Mealies, of course...and those little gross beetles mealies grow into...sooooo gross....eeewwwwwwww

and dried apple, bananas, mango and apricot cut into little tiny pieces. (Never the real stuff...must.be.dried.like.popcorn farts). The apple is particularly entertaining - it's like watching Snarf chew gum. :lol:


----------



## Alastrina (Sep 18, 2009)

Charley loves chicken (boiled or as baby food). He enjoys banana, sweet potato, and peach baby food also.
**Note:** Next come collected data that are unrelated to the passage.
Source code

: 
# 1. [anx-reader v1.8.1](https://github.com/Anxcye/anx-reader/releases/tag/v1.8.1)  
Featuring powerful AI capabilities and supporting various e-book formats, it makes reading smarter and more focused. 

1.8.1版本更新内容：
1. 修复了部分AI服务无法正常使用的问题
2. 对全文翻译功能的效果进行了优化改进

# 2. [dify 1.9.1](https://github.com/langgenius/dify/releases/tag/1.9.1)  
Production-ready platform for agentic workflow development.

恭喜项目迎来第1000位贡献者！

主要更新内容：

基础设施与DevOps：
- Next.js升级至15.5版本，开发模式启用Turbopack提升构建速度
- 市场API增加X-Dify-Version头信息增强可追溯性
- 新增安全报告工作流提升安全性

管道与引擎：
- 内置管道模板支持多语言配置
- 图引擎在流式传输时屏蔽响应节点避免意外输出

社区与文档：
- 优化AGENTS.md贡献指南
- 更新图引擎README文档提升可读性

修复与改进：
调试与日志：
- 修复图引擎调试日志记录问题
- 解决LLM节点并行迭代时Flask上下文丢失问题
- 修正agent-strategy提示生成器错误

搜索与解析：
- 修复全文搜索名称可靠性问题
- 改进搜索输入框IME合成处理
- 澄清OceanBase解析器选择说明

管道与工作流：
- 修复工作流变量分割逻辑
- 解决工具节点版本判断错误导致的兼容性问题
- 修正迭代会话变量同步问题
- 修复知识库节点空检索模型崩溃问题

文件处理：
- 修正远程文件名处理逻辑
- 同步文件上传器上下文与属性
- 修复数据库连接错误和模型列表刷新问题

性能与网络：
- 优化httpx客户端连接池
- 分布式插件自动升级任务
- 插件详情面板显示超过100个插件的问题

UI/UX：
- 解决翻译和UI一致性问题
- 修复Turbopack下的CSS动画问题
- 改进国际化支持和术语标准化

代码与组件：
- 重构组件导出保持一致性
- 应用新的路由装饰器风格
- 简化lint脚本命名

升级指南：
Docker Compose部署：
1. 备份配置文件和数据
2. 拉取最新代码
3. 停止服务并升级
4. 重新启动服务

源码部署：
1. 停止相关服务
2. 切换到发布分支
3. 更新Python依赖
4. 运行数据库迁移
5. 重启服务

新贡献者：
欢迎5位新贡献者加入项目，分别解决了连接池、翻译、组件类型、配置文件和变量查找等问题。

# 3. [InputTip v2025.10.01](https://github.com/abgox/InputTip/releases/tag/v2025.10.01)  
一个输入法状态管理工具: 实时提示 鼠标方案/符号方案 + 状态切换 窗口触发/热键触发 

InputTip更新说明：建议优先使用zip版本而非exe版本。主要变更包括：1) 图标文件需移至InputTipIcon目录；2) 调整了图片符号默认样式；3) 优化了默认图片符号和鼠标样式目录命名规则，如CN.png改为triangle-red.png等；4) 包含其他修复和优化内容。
Mealworms are another favorite he goes nutty for, and he gets Royal Canin Kitten 36 as a treat since I'm phasing it out of his diet and don't want to waste the ziploc baggie I have leftover ^_^


----------



## Greg0r13 (Jan 15, 2011)

seems like everyone loves mealies eh? He has some in his food mix that he always eats, I'll try some live ones and see how crazy Jose goes


----------



## Nebular (Dec 28, 2010)

I think the loving mealies thing is programmed into their little hedgie brains, along with huffing, pooping, and generally causing worry in the people that look after them for no real reason. :lol: Given that they're naturally insectivores, I'd be surprised to find one that doesn't like the ugly little things.


----------



## susanaproenca (Aug 14, 2010)

I have had success with mealworms, crickets, chicken, eggs, plain cooked hamburger meat, sweet potato, sweet potato & turkey baby food and the Wellness Healthy Indulgence pouches. They really like those!


----------



## Hedgieonboard (Nov 15, 2009)

Mealies are the favorite here above all other things :lol:


----------



## Lilysmommy (Jan 7, 2009)

Lily likes plain cooked chicken, mealies (though she hasn't gotten those in awhile), watermelon, green pea baby food, applesauce baby food, and the Wellness Healthy Indulgence pouches.


----------



## MichSignMan (Mar 31, 2014)

I have had no luck with my Prince Quilliam eating anything for a "treat", except mealworms... but, thanks to everyones input, I am gonna try a cooked egg right now. 
He won't even eat any "better" kind of hard cat food, just the same kind my cats eat.

Not to be gross.... but has anyone ever ate hedgehog besides me? BBQ is what I recommend, and from experience, remove the quills first


----------